The long summer evenings as I drive from Lowestoft to Edinburgh simply fly by when I get to listen to Pienaars Politics and The Westminster Hour on a Sunday evening.
(I have to say, there isn’t tons of alternative listening options and the shows involving politicians are, at least, interactive…
That is I get to shout at the radio on a regular basis.
Quite naturally, yesterday’s debates focussed a lot on the impending strikes by teachers and other public sector workers and the reasons for the strike – which seem to be confused – and, more particularly, labour’s attitude to the walk out – which seems to be mixed at best.
Finally, a lot has been made of the possibility of new legislation to curb the power of the unions to call strikes when, for example, only 20% of their membership voted for it. (According to one pundit, you can’t take into consideration the fact there was only 30% turn out in the vote. Apparently, that’s democracy.)
Okay, so, the reasons for the strike as far as a novice like me understands it. Everyone agrees that public sector pension reform is vital if we’re not to rape future generations of their income and condemn them to poverty in their declining years… not my words, but descriptive nevertheless.

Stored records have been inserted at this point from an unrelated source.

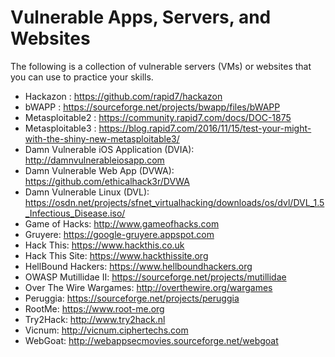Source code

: # Vulnerable Apps, Servers, and Websites
The following is a collection of vulnerable servers (VMs) or websites that you can use to practice your skills.

* Hackazon : https://github.com/rapid7/hackazon
* bWAPP : https://sourceforge.net/projects/bwapp/files/bWAPP
* Metasploitable2 : https://community.rapid7.com/docs/DOC-1875
* Metasploitable3 : https://blog.rapid7.com/2016/11/15/test-your-might-with-the-shiny-new-metasploitable3/
* Damn Vulnerable iOS Application (DVIA): http://damnvulnerableiosapp.com
* Damn Vulnerable Web App (DVWA): https://github.com/ethicalhack3r/DVWA
* Damn Vulnerable Linux (DVL): https://osdn.net/projects/sfnet_virtualhacking/downloads/os/dvl/DVL_1.5_Infectious_Disease.iso/
* Game of Hacks: http://www.gameofhacks.com
* Gruyere: https://google-gruyere.appspot.com
* Hack This: https://www.hackthis.co.uk
* Hack This Site: https://www.hackthissite.org
* HellBound Hackers: https://www.hellboundhackers.org
* OWASP Mutillidae II: https://sourceforge.net/projects/mutillidae
* Over The Wire Wargames: http://overthewire.org/wargames
* Peruggia: https://sourceforge.net/projects/peruggia
* RootMe: https://www.root-me.org
* Try2Hack: http://www.try2hack.nl
* Vicnum: http://vicnum.ciphertechs.com
* WebGoat: http://webappsecmovies.sourceforge.net/webgoat
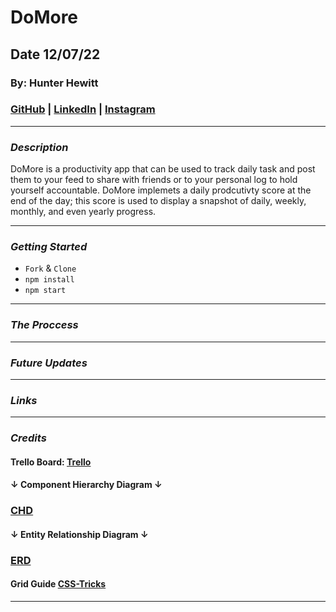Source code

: # DoMore

## Date 12/07/22

### By: Hunter Hewitt

### [GitHub](https://github.com/HunterHewitt1) | [LinkedIn](https://www.linkedin.com/in/hunter-hewitt-03ba38223/) | [Instagram](https://www.instagram.com/thehunterhewitt/)

---

### **_Description_**

DoMore is a productivity app that can be used to track daily task and post them to your feed to share with friends or to your personal log to hold yourself accountable. DoMore implemets a daily prodcutivty score at the end of the day; this score is used to display a snapshot of daily, weekly, monthly, and even yearly progress.

---

### **_Getting Started_**

- `Fork` & `Clone`
- `npm install`
- `npm start`

---

### **_The Proccess_**

---

### **_Future Updates_**

---

### **_Links_**

---

### **_Credits_**

#### Trello Board: [Trello]()

#### **↓ Component Hierarchy Diagram ↓**

### [CHD]()

#### **↓ Entity Relationship Diagram ↓**

### [ERD](https://imgur.com/AF85Nyz)

#### Grid Guide [CSS-Tricks](https://css-tricks.com/snippets/css/complete-guide-grid/)

---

So, no problem… reform is necessary, let’s get on with reform, make changes and set the world to rights.
Except, of course, the people who are subject of the reform, who also agree that reform is necessary, don’t want to reform because it will make their life a little bit harder.

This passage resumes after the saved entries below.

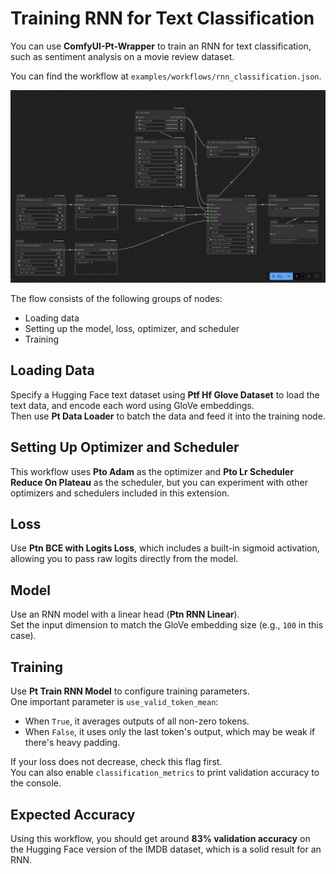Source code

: # Training RNN for Text Classification

You can use **ComfyUI-Pt-Wrapper** to train an RNN for text classification, such as sentiment analysis on a movie review dataset.

You can find the workflow at `examples/workflows/rnn_classification.json`.

![Workflow](images/rnn_classification.png)

The flow consists of the following groups of nodes:
* Loading data
* Setting up the model, loss, optimizer, and scheduler
* Training

## Loading Data

Specify a Hugging Face text dataset using **Ptf Hf Glove Dataset** to load the text data, and encode each word using GloVe embeddings.  
Then use **Pt Data Loader** to batch the data and feed it into the training node.

## Setting Up Optimizer and Scheduler

This workflow uses **Pto Adam** as the optimizer and **Pto Lr Scheduler Reduce On Plateau** as the scheduler, but you can experiment with other optimizers and schedulers included in this extension.

## Loss

Use **Ptn BCE with Logits Loss**, which includes a built-in sigmoid activation, allowing you to pass raw logits directly from the model.

## Model

Use an RNN model with a linear head (**Ptn RNN Linear**).  
Set the input dimension to match the GloVe embedding size (e.g., `100` in this case).

## Training

Use **Pt Train RNN Model** to configure training parameters.  
One important parameter is `use_valid_token_mean`:
* When `True`, it averages outputs of all non-zero tokens.
* When `False`, it uses only the last token's output, which may be weak if there's heavy padding.

If your loss does not decrease, check this flag first.  
You can also enable `classification_metrics` to print validation accuracy to the console.

## Expected Accuracy

Using this workflow, you should get around **83% validation accuracy** on the Hugging Face version of the IMDB dataset, which is a solid result for an RNN.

Okay, but what’s the alternative?
That’s what I’m not getting from the debates. It doesn’t seem as though there’s a plan for a different approach to reform. And, it would seem, we need one and some bright spark has to come up with the goods, otherwise we could be in for a very long battle.
The most sensible thing I’ve ever heard Red Ed say is ‘striking represents the failure of negotiation’.
Very true. So let’s not go on strike.
So, to Saint Vince. Dear old Michael Gove started bumping his gums about tougher legislation to make it more difficult for unions to call strikes. St Vince of Cable had previously said this was an option, but poured cold water on the idea yesterday.
I think I’d make a good politician because I actually agree with both of them. In the real world there would be sensible people in politics and as the head of our unions and they would recognise change is needed and would work together instead of throwing toys out of prams. Fifteen – Love to Vince.
In the actual world, though, this doesn’t happen and a strike gets called far too early and the negotiations break down amidst language that was last used in 1984. Fifteen All…
So, it’s Vince’s turn to serve and so we wait for Thursday with baited breath.
The problem is when the public sector goes on strike, the rest of us will get the hump and we’ll all lose.